Chaque déclenchement de l’appareil est une tentative. La collecte d’une possibilité d’image. Je pourrais dire un précurseur d’image. Parfois j’ai l’impression que j’en tiens une, d’autres fois l’impression inverse. Mais ni une impression ni l’autre ne présage de quoique ce soit. L’image garde son secret jusqu’au bout. Peut-être le gardera-t-elle à jamais, en n’apparaissant pas. Cela pourra paraître étrange, ou iconoclaste, mais l’action photographique ne tient pas seulement à son résultat tangible : un tirage sur papier. Elle est en soi un acte de vie. Le résultat, l’efficacité, tout ce qui ressortit d’une pensée marchande ne me concerne pas. Photographier, c’est vivre poétiquement avec un appareil photo. Une image, plus tard, sera peut-être la trace de ce vécu, une empreinte laissée sur un espace bien plus ample qu’elle, bien plus riche et mystérieux. Et plus l’image en retour contient, évoque cette espace qui l’outrepasse, plus elle est juste. Plus elle est forte. Plus elle est belle. La Beauté, comme midi, chacun la voit à sa porte.
Je n’ai aucune contrainte d’horaire, alors je décide de me rendre à Víznar pour saluer la mémoire de Lorca. Il y a plusieurs années que je suis partagé entre la tentation d’y aller et la crainte d’y aller. Cette fois, j’y vais! Avant Grenade, le réseau routier est en travaux. Le gps de la voiture ne sait plus quel chemin indiquer. Je tourne et vire dans les zones industrielles, tente plusieurs fois de tromper la machine en programmant des erreurs volontaires, rien n’y fait. Des ondes émises d’on ne sait où viennent brouiller les pistes. Je décide de me passer de l’électronique et d’y aller au jugé. Víznar, je le sais, se trouve sur le contrefort de la sierra de Elvira, et le « barranco », le ravin, situé quelque part sur la route d’Alfacar. Observant le paysage, je me dirige à l’estime. La méthode ancestrale paie. Bientôt j’arrive au village et un panneau indique la direction recherchée.

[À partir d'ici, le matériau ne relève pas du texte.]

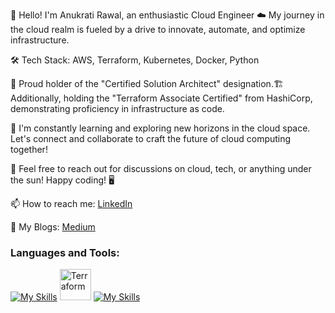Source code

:
👋 Hello! I'm Anukrati Rawal, an enthusiastic Cloud Engineer ☁️ My journey in the cloud realm is fueled by a drive to innovate, automate, and optimize infrastructure.

🛠️ Tech Stack: AWS, Terraform, Kubernetes, Docker, Python

🚀 Proud holder of the "Certified Solution Architect" designation.🏗️ Additionally, holding the "Terraform Associate Certified" from HashiCorp, demonstrating proficiency in infrastructure as code.

🌱 I'm constantly learning and exploring new horizons in the cloud space. Let's connect and collaborate to craft the future of cloud computing together!

💬 Feel free to reach out for discussions on cloud, tech, or anything under the sun! Happy coding! 🖥️


📫 How to reach me: [LinkedIn](https://www.linkedin.com/in/anukratirawal)<br>

📜   My Blogs: [Medium](https://medium.com/@rawalanukrati20)<br>

<!--- 🔭 I’m passionate Cloud Engineer.
- 📫 How to reach me: [LinkedIn](https://www.linkedin.com/in/anukratirawal)<br>
- 📜   My Blogs: [Medium](https://medium.com/@rawalanukrati20)<br>
<!-- - 💭 All about me : [Click here](https://anukratirawal14.github.io/Portfolio/)</i> --> 
<!-- -  I’m currently working on a project.-->

### Languages and Tools:
[![My Skills](https://skillicons.dev/icons?i=aws)](https://skillicons.dev)
<img right=20px alt="Terraform" width="50px" src="https://user-images.githubusercontent.com/25181517/183345121-36788a6e-5462-424a-be67-af1ebeda79a2.png"/>
[![My Skills](https://skillicons.dev/icons?i=docker,jenkins,kubernetes,git,python,java,flutter)](https://skillicons.dev)
<br/>
<br/>
<r/>
<!-- 
<a href="https://github.com/AnukratiRawal14/github-readme-stats">
  <img align="center" src="https://github-readme-stats.vercel.app/api/top-langs/?username=AnukratiRawal14&layout=compact&theme=material-palenight" width="400" />
</a>
<br/>
<br/>
-->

Je redoute cette visite. L’Andalousie vend tout ce qu’elle peut de son âme à l’industrie touristique et il faut avoir le flair et la patience du chercheur d’or pour découvrir les pépites de ce qui reste encore cette terre à part d’où source le duende. L’inspiration, la grâce, le mystère. Au ravin de Víznar, je crains la mascarade, le parc d’attraction Federico, mais je veux y aller pour me tenir là, recueilli, en ce lieu, sur cette terre abreuvée par le sang des ennemis du fascisme.
Un petit dégagement permet de garer la voiture, près d’un panneau qui rappelle qu’ici, etc. Je coiffe mon chapeau, suspends le Leica à mon épaule et sors. La chaleur est écrasante, on ne peut mieux dire. Les turbulences de l’air brassent les pins qui exhalent des senteurs entêtantes, capiteuses, presque écoeurante de résine et d’écorce. Et d’histoire. Parce qu’ici, l’histoire sent. Les pins sont issus d’un repeuplement destinée à recouvrir et rendre inaccessibles les fosses sauvages où s’entassent les restes humains. L’air lèche de sa langue râpeuse la poussière grise qui recouvre la terre couleur de cendre. Un sentier aborde la pente. La lumière perce les yeux.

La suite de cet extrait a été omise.